What was Wrong is Now Right

In 2005 as we approached President Bush's inauguration Democrats criticized President Bush for spending about $42 million on his inauguration and the surrounding festivities.  Those criticizing the president believed that during a time of war, and economic difficulty the president needed to tone down the occasion.

In 2005, Reps. Anthony Weiner, D-N.Y., and Jim McDermott, D-Wash., asked Bush to show a little less pomp and be a little more circumspect at his party.

"President Roosevelt held his 1945 inaugural at the White House, making a short speech and serving guests cold chicken salad and plain pound cake," the two lawmakers wrote in a letter. "During World War I, President Wilson did not have any parties at his 1917 inaugural, saying that such festivities would be undignified."

The thinking was that, with the nation at war, excessive celebration was inappropriate.

These two representative were just the tip of the iceberg.  Here is an extensive list of liberals who criticized the "extravagance" of President Bush's inauguration.  The BBC even took the time to criticize President Bush on this point as well.  

Now as we look forward to the inauguration of the first black president, Barack Obama, it is expected to cost over $150 million.  This is four times what President Bush's 2005 inauguration cost.  If there ever was a time for the American people to be more frugal, it is now.  Unemployment is on the rise, financial institutions are failing, the stock market is in a bad shape, and the congress is working on its second massive bailout package.  In addition to this $150 million the federal government was forced to declare the event a federal emergency because of the number of people coming to D.C.  This opens up even more federal money to help cover the security costs of the event.

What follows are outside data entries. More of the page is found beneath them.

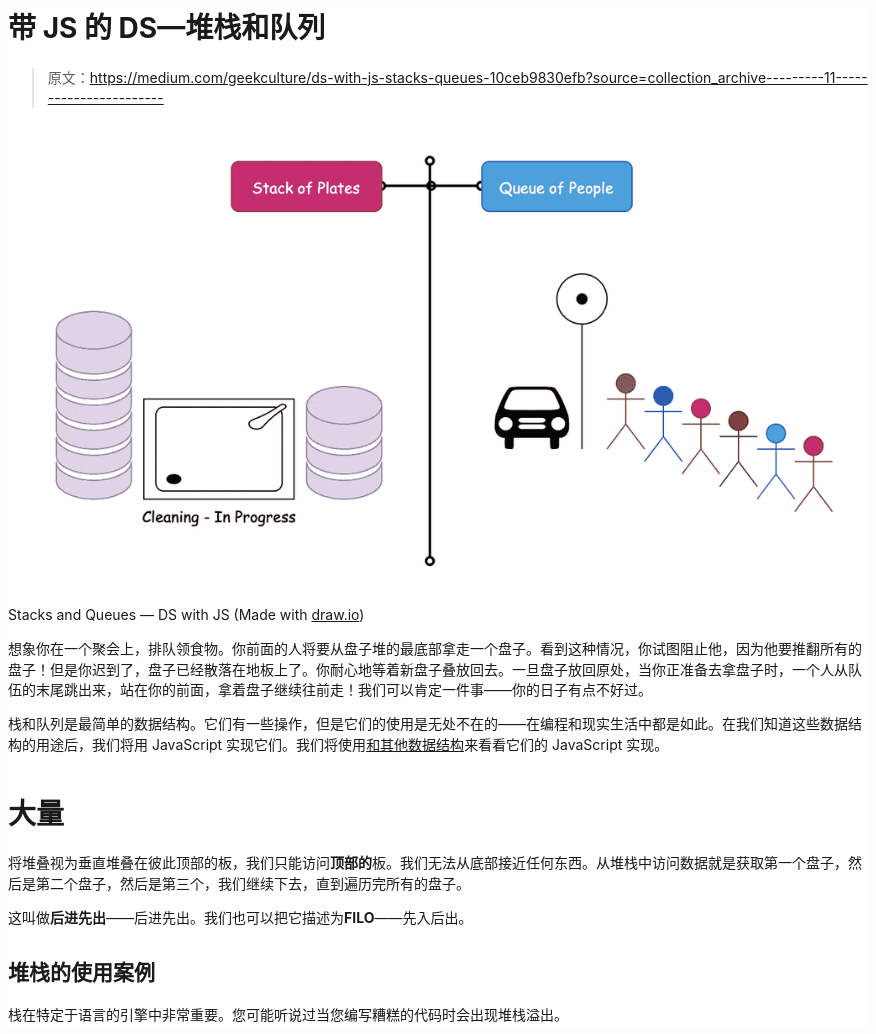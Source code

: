 # 带 JS 的 DS—堆栈和队列

> 原文：<https://medium.com/geekculture/ds-with-js-stacks-queues-10ceb9830efb?source=collection_archive---------11----------------------->

![](img/c880fcc729123c7413634ae11826b227.png)

Stacks and Queues — DS with JS (Made with [draw.io](https://app.diagrams.net/))

想象你在一个聚会上，排队领食物。你前面的人将要从盘子堆的最底部拿走一个盘子。看到这种情况，你试图阻止他，因为他要推翻所有的盘子！但是你迟到了，盘子已经散落在地板上了。你耐心地等着新盘子叠放回去。一旦盘子放回原处，当你正准备去拿盘子时，一个人从队伍的末尾跳出来，站在你的前面，拿着盘子继续往前走！我们可以肯定一件事——你的日子有点不好过。

栈和队列是最简单的数据结构。它们有一些操作，但是它们的使用是无处不在的——在编程和现实生活中都是如此。在我们知道这些数据结构的用途后，我们将用 JavaScript 实现它们。我们将使用[和其他数据结构](/geekculture/data-structure-with-javascript-2d3791598453)来看看它们的 JavaScript 实现。

# 大量

将堆叠视为垂直堆叠在彼此顶部的板，我们只能访问**顶部的**板。我们无法从底部接近任何东西。从堆栈中访问数据就是获取第一个盘子，然后是第二个盘子，然后是第三个，我们继续下去，直到遍历完所有的盘子。

这叫做**后进先出**——后进先出。我们也可以把它描述为**FILO**——先入后出。

## 堆栈的使用案例

栈在特定于语言的引擎中非常重要。您可能听说过当您编写糟糕的代码时会出现堆栈溢出。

In response to criticism that the inauguration may be too costly, the inaugural committee spokeswoman said, "That is probably not the way the country is going to be looking at it.  It is not a celebration of an election. It is a celebration of our common values."  Is it really possible that if the country opposed a $42 million inauguration four years ago, it loves the idea of a $150 million inauguration in the present economic condition?

Maybe part of the change we can believe in this 21st century presidency is that what was wrong is now right.  If that is true though, how can you believe in something if it might be wrong a couple years down the road?